Feature by Carolyn Beasley


Trick or treating, gorging on lollies and hanging plastic skeletons might be great for Halloween, but Western Australia knows how to quench the thirst for ghoulish travels all year. From north to south, spooky experiences and hidden ghost towns are waiting to unnerve you with a fun dose of the quirky and the creepy. Hit the road for goose bumps at these top sites.


Fremantle Prison, Fremantle

Fremantle Prison, Fremantle


Fremantle Prison, Perth

Built in the 1850s by convict labour in Fremantle / Walyalup, Fremantle Prison operated as a maximum-security facility until 1991. The prison is WA’s only World Heritage-listed building, and even boasts a youth hostel inside its walls. Various tours are offered, but the scariest of all is the genuinely creepy torchlight tour. Join your guide to walk the darkened corridors, hearing tales of ghoulish encounters and real-life criminals, harsh punishments and even executions gone wrong. Be warned, this tour isn’t for the faint hearted!

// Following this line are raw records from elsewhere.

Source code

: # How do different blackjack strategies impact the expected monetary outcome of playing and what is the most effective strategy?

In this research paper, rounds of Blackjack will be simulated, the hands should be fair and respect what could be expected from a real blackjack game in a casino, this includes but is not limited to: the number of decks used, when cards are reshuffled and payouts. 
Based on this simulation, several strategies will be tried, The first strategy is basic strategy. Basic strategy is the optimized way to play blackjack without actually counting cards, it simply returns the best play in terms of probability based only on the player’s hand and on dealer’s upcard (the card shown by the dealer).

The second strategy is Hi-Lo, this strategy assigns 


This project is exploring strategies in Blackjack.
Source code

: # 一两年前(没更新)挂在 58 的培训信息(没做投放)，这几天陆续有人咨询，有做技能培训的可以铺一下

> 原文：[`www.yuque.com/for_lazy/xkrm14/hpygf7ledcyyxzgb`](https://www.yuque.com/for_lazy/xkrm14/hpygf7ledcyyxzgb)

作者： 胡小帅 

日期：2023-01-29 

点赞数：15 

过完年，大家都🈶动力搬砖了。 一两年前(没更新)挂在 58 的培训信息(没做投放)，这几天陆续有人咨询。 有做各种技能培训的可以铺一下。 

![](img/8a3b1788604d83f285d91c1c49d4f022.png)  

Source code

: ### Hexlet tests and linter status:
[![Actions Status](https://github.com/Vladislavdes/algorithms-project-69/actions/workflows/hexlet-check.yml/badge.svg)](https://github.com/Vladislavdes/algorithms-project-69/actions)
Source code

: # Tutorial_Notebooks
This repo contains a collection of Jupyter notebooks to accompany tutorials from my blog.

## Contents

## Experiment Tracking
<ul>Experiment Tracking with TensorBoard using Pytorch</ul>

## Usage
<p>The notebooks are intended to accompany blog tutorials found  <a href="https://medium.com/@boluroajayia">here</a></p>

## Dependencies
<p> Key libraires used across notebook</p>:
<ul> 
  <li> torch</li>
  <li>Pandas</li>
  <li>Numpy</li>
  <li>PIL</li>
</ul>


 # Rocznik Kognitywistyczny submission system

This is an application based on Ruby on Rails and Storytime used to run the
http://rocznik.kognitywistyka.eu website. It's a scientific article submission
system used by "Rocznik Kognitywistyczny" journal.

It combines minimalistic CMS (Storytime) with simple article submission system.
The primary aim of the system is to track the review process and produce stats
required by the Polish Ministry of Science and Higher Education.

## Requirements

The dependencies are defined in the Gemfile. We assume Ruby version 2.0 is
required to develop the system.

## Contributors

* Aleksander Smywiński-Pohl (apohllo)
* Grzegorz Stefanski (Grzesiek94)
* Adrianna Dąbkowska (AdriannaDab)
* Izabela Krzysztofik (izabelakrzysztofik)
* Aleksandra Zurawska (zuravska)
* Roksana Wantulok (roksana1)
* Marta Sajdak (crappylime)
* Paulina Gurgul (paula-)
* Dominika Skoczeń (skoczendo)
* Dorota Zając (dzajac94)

Gwalia Ghost Town, Leonora

Follow the Golden Quest Discovery Trail deep into the goldfields, where the souls of countless miners’ dwell. In Gwalia ghost town near Leonora, gold was discovered in 1896. The mine closed in 1963, and the camps were quickly abandoned. The townsfolk of Leonora later restored the ramshackle huts, and today, visitors explore them inside and out. In a long-dead tree, rusty teapots are hanging, clinking in the breeze, while a decaying piano rests silent on a porch. At Mrs Patroni’s Guest Home, there’s even ‘food’ on the dining table. Check in to the restored mine manager’s residence, Hoover House Bed and Breakfast on the edge of the re-opened mine. If there’s a ghost here, it may be Herbert Hoover, the original manager and later, president of the USA.


Walking around Gwalia Ghost Town

Gwalia Ghost Town


Kookynie Living Ghost Town

While you’re exploring gold rush history, stroll through the living ghost town of Kookynie. In 1903 the town had 400 buildings and a population of 2,320. Interpretive signage conjures the town’s heyday from the ruins, including its characters, two red-light districts, swimming pool, racecourse and seven hotels. These days, Kookynie consists of 13 residents and the Grand Hotel, circa 1900. Pop in for a beer and pub meal in this outback icon, where the most famous regular customer is Willy the ex-racehorse, who wanders inside the bar, whenever he pleases.


Grand Hotel in Kookynie under the night sky

Grand Hotel, Kookynie


Albany Convict Gaol and Museum

Albany Convict Goal and Museum in historic Albany / Kinjarling was built in 1852 to house convicts from England, who were used as labourers. By 1941, it was left derelict. Decades later, after years of restoration, the gaol opened as a museum in 1996, and today is staffed by friendly volunteers who offer informal tours. Duck your head through the short door frames, and step into the cold darkness of the isolation cell to imagine the despair felt by inmates. Ramp up the spook-factor by booking a private night time tour, if you dare.


Cossack Ghost Town

The Pilbara ghost town of Cossack was established in 1863 on the banks of the Harding River, the first port of Australia’s north west. Cossack was home to the first pearling industry in WA and was important for early gold miners and pastoralists in the region. With the construction of better facilities at Port Samson, Cossack was abandoned in 1950, however beautifully restored blue-stone buildings remain here. The self-guided Cossack Heritage Trail leads through the Asian and European cemeteries, the grand courthouse, police barracks, the original wharf site and the Cossack Museum.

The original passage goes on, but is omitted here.